• TASK DIRECTIONS:
Once the line containing "- **Runtime**: Node.js" is found in the entries below, reproduce it and every line after it, stopping at and including the line containing "### Authentication and Authorization"; reproduce nothing else, and keep each line exact.

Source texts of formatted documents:
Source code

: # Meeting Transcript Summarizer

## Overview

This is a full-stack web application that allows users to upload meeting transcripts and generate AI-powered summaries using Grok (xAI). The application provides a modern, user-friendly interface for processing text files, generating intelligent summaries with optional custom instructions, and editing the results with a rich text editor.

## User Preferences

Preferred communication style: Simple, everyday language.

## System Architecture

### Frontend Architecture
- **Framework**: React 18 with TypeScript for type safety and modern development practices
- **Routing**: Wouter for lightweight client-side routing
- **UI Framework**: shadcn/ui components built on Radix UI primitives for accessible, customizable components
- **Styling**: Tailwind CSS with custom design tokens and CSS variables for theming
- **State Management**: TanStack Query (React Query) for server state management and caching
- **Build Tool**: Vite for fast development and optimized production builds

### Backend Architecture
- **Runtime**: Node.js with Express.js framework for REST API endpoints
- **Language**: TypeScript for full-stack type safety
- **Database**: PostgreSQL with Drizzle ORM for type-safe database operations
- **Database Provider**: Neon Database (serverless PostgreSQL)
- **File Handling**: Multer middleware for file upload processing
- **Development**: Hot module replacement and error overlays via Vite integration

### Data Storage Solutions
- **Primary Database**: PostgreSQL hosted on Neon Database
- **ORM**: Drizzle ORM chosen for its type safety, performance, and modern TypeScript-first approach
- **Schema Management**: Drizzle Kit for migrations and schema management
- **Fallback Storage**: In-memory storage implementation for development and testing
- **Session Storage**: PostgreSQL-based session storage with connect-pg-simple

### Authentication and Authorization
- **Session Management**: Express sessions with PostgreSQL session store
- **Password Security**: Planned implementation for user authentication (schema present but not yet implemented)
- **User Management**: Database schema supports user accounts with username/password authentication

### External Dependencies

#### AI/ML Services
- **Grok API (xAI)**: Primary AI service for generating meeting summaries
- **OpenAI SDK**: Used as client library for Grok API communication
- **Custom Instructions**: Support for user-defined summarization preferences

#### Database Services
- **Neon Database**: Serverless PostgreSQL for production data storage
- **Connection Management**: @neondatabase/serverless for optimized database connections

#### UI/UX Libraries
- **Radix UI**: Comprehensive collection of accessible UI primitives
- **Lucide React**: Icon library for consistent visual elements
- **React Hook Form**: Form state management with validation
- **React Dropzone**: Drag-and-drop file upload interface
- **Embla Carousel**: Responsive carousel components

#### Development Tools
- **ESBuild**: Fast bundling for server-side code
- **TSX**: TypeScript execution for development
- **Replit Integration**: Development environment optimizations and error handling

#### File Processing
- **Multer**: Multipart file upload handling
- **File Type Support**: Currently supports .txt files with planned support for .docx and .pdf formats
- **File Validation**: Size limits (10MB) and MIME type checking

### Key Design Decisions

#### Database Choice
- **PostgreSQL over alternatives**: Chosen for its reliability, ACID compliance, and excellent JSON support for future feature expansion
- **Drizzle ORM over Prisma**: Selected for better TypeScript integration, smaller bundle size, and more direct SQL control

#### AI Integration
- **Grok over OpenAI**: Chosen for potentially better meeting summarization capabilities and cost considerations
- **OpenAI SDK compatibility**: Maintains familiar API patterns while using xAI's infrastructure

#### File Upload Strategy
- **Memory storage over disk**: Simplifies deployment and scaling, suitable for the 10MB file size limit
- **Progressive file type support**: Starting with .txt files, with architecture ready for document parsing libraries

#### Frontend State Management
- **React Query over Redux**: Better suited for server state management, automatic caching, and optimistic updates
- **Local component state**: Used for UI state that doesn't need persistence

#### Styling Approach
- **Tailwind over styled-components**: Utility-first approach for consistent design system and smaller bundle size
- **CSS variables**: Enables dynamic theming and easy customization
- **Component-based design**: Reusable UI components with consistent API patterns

• RESPONSE TO THIS TASK:
- **Runtime**: Node.js with Express.js framework for REST API endpoints
- **Language**: TypeScript for full-stack type safety
- **Database**: PostgreSQL with Drizzle ORM for type-safe database operations
- **Database Provider**: Neon Database (serverless PostgreSQL)
- **File Handling**: Multer middleware for file upload processing
- **Development**: Hot module replacement and error overlays via Vite integration

### Data Storage Solutions
- **Primary Database**: PostgreSQL hosted on Neon Database
- **ORM**: Drizzle ORM chosen for its type safety, performance, and modern TypeScript-first approach
- **Schema Management**: Drizzle Kit for migrations and schema management
- **Fallback Storage**: In-memory storage implementation for development and testing
- **Session Storage**: PostgreSQL-based session storage with connect-pg-simple

### Authentication and Authorization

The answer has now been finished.